De vez em quando, será assim, e o Cadeirão receberá visitas de amigos com leituras para partilhar. Confortavelmente instalados sob a luz do candeeiro e com o omnipresente gato ao colo, deixá-los-emos à vontade para falarem. A primeira visita, que se espera reincidente, é do Pedro Viera de Moura, que os mais atentos conhecerão pelo seu labor atento, minucioso e abrangente em torno dos territórios da banda desenhada (disponível sobretudo no blog Ler Bd). O motivo: Cadernos de Fausto, de Rafael Dionísio, recentemente editado pela Chili Com Carne. A palavra ao Pedro, cuja colaboração muito agradecemos:




Rafael Dionísio avança com duas medidas nos seus livros, uma delas a que se poderá dar o nome de “romance” (A Sagrada Família, Lucrécia), com toda a história que esse género acarreta, não obstante o trabalho de minar o romance que o escritor explora (também essa opção com uma longa, lenta mas contínua história), e outra o de “prosa poética” (Textos mais ou menos poéticos e, agora, Cadernos de Fausto). Estoutro termo tem também uma história própria, expoentes, cultivos vários. Nos aspectos que mais importam sublinhar em relação a este livro, importa acentuar que na História da Literatura vários momentos houve de substantivização da matéria literária, um desprendimento dos representamen (Peirce) dos restantes signos para efectuar “ligações directas” (e, sem dúvida, perigosas) entre a coisa literária e o seu sentido próprio. Exemplos? A micrografia hebraica medieval. Os exercícios visuais do Barroco. Alguns dos Himmlische Libes-Küsse de Quirinus Kuhlmann. E toda a história da literatura do século XX está mosqueada de exercícios análogos (“exercícios” não como preparação para, mas antes, etimologicamente, como impedir ao fechamento).

Impedir a um fechamento, quer dizer, impedir que se tenha uma visão ciclópica e de túnel de que para efectuar a matéria literária há um número relativamente limitado, aceitável, concursável, reportável de vias. Rafael Dionísio permite-se a um reemprego de uma linguagem de “vanguarda”, esta agora irremediavelmente historicizada, Rafael Dionísio retorna a ela com essa mesma distância histórica. Há aqui um movimento idêntico àquele verificado na poesia de Nuno Moura, de algum Álvaro Lapa, de Gonçalo M. Tavares (mas não na sua prosa), de uma objectificção das palavras, duma autonomização das palavras face às suas funções no texto, mas que não impede a construção de um sentido inteligível e interpretável, último (diferente, assim, das maiores objectificações, visuais, da Poesia Experimental Portuguesa, de Alberto Pimenta). A recuperação da atitude de vanguarda está num certo tom de desafio, mas ao mesmo tempo constitui-se como gesto de garantir o facto de que tais experiências são válidas, permissíveis e exequíveis (no próprio livro). Não há uma inventabilidade da língua, quer através de um mergulho na etimologia e irmandade das línguas (Joyce) ou na fragmentação articulada-desarticulada (Schwitters), mas uma plena objectificação dos seus elementos – a partir da qual se podem dar moleculares mergulhos e moleculares fragmentações.

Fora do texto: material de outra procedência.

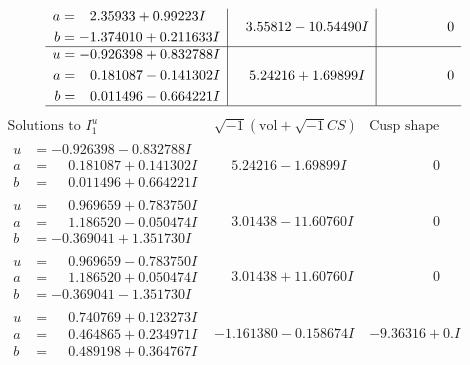 \documentclass[1p]{elsarticle_modified}
\theoremstyle{definition}
\newcommand{\I}{\sqrt{-1}}
\begin{document}
$$\begin{array}{c|c|c}
\begin{aligned}
a &= \phantom{-}2.35933 + 0.99223 I \\
b &= -1.374010 + 0.211633 I\end{aligned}
 & \phantom{-}3.55812 - 10.54490 I & \phantom{-0.000000 } 0 \\ \hline\begin{aligned}
u &= -0.926398 + 0.832788 I \\
a &= \phantom{-}0.181087 - 0.141302 I \\
b &= \phantom{-}0.011496 - 0.664221 I\end{aligned}
 & \phantom{-}5.24216 + 1.69899 I & \phantom{-0.000000 } 0\\
 \hline 
 \end{array}$$\newpage$$\begin{array}{c|c|c}  
\text{Solutions to }I^u_{1}& \I (\text{vol} + \sqrt{-1}CS) & \text{Cusp shape}\\
 \hline 
\begin{aligned}
u &= -0.926398 - 0.832788 I \\
a &= \phantom{-}0.181087 + 0.141302 I \\
b &= \phantom{-}0.011496 + 0.664221 I\end{aligned}
 & \phantom{-}5.24216 - 1.69899 I & \phantom{-0.000000 } 0 \\ \hline\begin{aligned}
u &= \phantom{-}0.969659 + 0.783750 I \\
a &= \phantom{-}1.186520 - 0.050474 I \\
b &= -0.369041 + 1.351730 I\end{aligned}
 & \phantom{-}3.01438 - 11.60760 I & \phantom{-0.000000 } 0 \\ \hline\begin{aligned}
u &= \phantom{-}0.969659 - 0.783750 I \\
a &= \phantom{-}1.186520 + 0.050474 I \\
b &= -0.369041 - 1.351730 I\end{aligned}
 & \phantom{-}3.01438 + 11.60760 I & \phantom{-0.000000 } 0 \\ \hline\begin{aligned}
u &= \phantom{-}0.740769 + 0.123273 I \\
a &= \phantom{-}0.464865 + 0.234971 I \\
b &= \phantom{-}0.489198 + 0.364767 I\end{aligned}
 & -1.161380 - 0.158674 I & -9.36316 + 0. I\phantom{ +0.000000I} \\ \hline\begin{aligned}

\end{aligned}
\end{array}$$
\end{document}
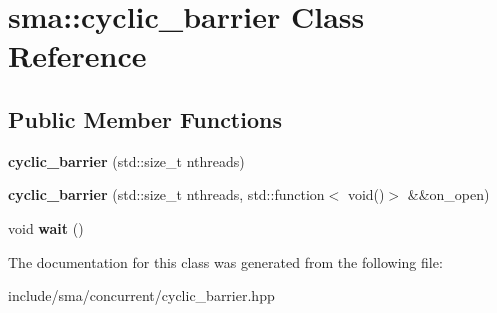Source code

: \hypertarget{classsma_1_1cyclic__barrier}{\section{sma\-:\-:cyclic\-\_\-barrier Class Reference}
\label{classsma_1_1cyclic__barrier}
}
\subsection*{Public Member Functions}
\begin{DoxyCompactItemize}
\item 
\hypertarget{classsma_1_1cyclic__barrier_a7229a41e241bc8efa20a0af724ee2622}{{\bfseries cyclic\-\_\-barrier} (std\-::size\-\_\-t nthreads)}\label{classsma_1_1cyclic__barrier_a7229a41e241bc8efa20a0af724ee2622}

\item 
\hypertarget{classsma_1_1cyclic__barrier_a57d39d4ed0a651c22d6690a31adc8a05}{{\bfseries cyclic\-\_\-barrier} (std\-::size\-\_\-t nthreads, std\-::function$<$ void()$>$ \&\&on\-\_\-open)}\label{classsma_1_1cyclic__barrier_a57d39d4ed0a651c22d6690a31adc8a05}

\item 
\hypertarget{classsma_1_1cyclic__barrier_a870cbe42f23d9116c4e178f4acc77f79}{void {\bfseries wait} ()}\label{classsma_1_1cyclic__barrier_a870cbe42f23d9116c4e178f4acc77f79}

\end{DoxyCompactItemize}


The documentation for this class was generated from the following file\-:\begin{DoxyCompactItemize}
\item 
include/sma/concurrent/cyclic\-\_\-barrier.\-hpp\end{DoxyCompactItemize}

Essa objectificação está ao nível da linguagem, da escrita, da matéria literária. Não há porém aqui qualquer “ingenuidade reificadora”: o que se retrata em Cadernos de Fausto não é uma personagem, matéria fictícia e factícia que bebesse de realidade viva e a moldasse de um ou outro modo, mas uma apresentação de uma ideia; irreal, mas uma ideia sua: de novo, matéria literária. Fausto não existe. Não pensamos em (um) Fausto, mas no Fausto das primeiras impressões populares, e depois no de Marlowe, no de Pessoa, de Thomas Mann, acima de todos o de Goethe, e agora no Fausto de Dionísio. Fausto metaforiza-se em absoluto, entendendo a metáfora não enquanto ornato, rodriguinho, mas “instrumento que induz o homem a evitar a realidade” (1).

A canga narrativa do Fausto não interessa nestes Cadernos, alija-se esse peso e “então não símbolos e sim voar mesmo” (pg. 66). Voo válido que vem de experiências do passado “sim” que tem a mesma força que o de Molly Bloom.

Este livro apresenta uma colecção de curtas histórias com este Fausto. É possível identificar momentos e espaços, acções continuadas e repostas, níveis de intervenção. Histórias contadas por uma voz de um narrador externo, o qual, em instâncias esparsas, revela uma intervenção argumentativa, que pode ser entendida tanto como comentário sobre a própria natureza dos Cadernos como surgir claramente como confessio do escritor, como explicação deste trabalho. “o meu templo é a vontade e a violência” (9); “porque é que ainda hoje, depois destes anos todos, porque é que ainda hoje?” (18); uma escrita a nível quântico (labirintório, pgs. 45-46, imediatamente antes de depois de bohr) que implica um movimento “locomotextual” (40). Os ritmos são vários, as direcções múltiplas: “ quem escrever de trás para a frente, o corpo desfaz-se” (77). Podem-se começar a ler estes textos pelo meio, todos eles se encontram a meio, in media res. Não há entrada como não há saída. “(começou a chover e as estrelas foram sendo apagadas com barulho de brasas na água, olhar as coisas, o que ficou semi-destruído na bancada de fausto, e fico estupefacto com as coisas, com os objectos, com os objectos que não consigo compreender, que não consigo perceber o que são, nem os reconheço, nem os restos do mundo)” (23) – tudo é a duas dimensões, as da folha, as da linguagem (linearidade e duração).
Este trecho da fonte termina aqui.